Columbus' arrival linked to carbon dioxide drop

Depopulation of Americas may have cooled climate

By Devin Powell
November 5th, 2011; Vol.180 #10 (p. 12)

MINNEAPOLIS — By sailing to the New World, Christopher Columbus and other explorers who followed him may have set off a chain of events that cooled Europe’s climate.

The European conquest of the Americas decimated the people living there, leaving large areas of cleared land untended. Trees that filled in this territory pulled billions of tons of carbon dioxide from the atmosphere, Stanford University geochemist Richard Nevle reported October 11 at the Geological Society of America annual meeting. Such carbon dioxide removal could have diminished the heat-trapping capacity of the atmosphere and cooled the climate, Nevil and his colleagues have previously reported.

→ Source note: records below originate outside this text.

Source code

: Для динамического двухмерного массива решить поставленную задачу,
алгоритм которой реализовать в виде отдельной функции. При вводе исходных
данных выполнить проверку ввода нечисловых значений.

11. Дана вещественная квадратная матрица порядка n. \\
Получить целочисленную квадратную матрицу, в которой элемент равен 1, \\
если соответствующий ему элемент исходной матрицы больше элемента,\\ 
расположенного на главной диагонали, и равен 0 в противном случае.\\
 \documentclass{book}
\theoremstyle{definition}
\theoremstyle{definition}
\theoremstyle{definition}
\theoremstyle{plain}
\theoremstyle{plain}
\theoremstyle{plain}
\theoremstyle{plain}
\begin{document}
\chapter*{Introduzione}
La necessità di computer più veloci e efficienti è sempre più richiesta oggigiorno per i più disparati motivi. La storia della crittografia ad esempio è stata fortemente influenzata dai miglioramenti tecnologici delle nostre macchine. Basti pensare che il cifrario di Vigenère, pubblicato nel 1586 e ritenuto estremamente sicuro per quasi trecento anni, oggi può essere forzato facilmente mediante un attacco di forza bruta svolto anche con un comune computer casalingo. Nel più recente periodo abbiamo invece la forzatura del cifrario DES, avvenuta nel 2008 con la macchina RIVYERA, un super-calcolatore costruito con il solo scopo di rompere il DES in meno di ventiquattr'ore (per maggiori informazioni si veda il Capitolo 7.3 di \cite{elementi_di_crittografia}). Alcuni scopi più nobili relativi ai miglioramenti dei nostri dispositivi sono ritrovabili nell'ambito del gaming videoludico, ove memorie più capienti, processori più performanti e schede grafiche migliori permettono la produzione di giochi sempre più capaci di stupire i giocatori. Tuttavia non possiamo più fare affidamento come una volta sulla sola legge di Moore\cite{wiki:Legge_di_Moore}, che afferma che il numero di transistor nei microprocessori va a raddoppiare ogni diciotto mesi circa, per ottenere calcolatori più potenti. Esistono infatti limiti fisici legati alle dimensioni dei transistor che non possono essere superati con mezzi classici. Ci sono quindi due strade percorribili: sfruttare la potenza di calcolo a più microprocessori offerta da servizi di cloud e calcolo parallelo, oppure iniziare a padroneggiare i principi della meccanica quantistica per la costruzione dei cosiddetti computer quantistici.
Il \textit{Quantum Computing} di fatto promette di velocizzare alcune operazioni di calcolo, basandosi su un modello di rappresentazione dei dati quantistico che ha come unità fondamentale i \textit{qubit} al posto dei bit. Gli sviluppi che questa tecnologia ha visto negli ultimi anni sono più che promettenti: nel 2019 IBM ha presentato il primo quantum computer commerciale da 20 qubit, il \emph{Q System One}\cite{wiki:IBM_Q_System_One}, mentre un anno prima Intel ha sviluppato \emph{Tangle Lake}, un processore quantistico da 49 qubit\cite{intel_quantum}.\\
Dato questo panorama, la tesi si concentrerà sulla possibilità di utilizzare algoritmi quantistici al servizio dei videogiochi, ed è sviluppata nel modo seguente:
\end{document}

“We have a massive reforestation event that’s sequestering carbon … coincident with the European arrival,” said Nevle.

Tying together many different lines of evidence, Nevle estimated how much carbon all those new trees would have consumed. He says it was enough to account for most or all of the sudden drop in atmospheric carbon dioxide recorded in Antarctic ice during the 16th and 17th centuries. Such a depletion of a key greenhouse gas may have helped augment Europe’s so-called Little Ice Age, centuries of cooler temperatures that followed the Middle Ages, Nevle's team has argued.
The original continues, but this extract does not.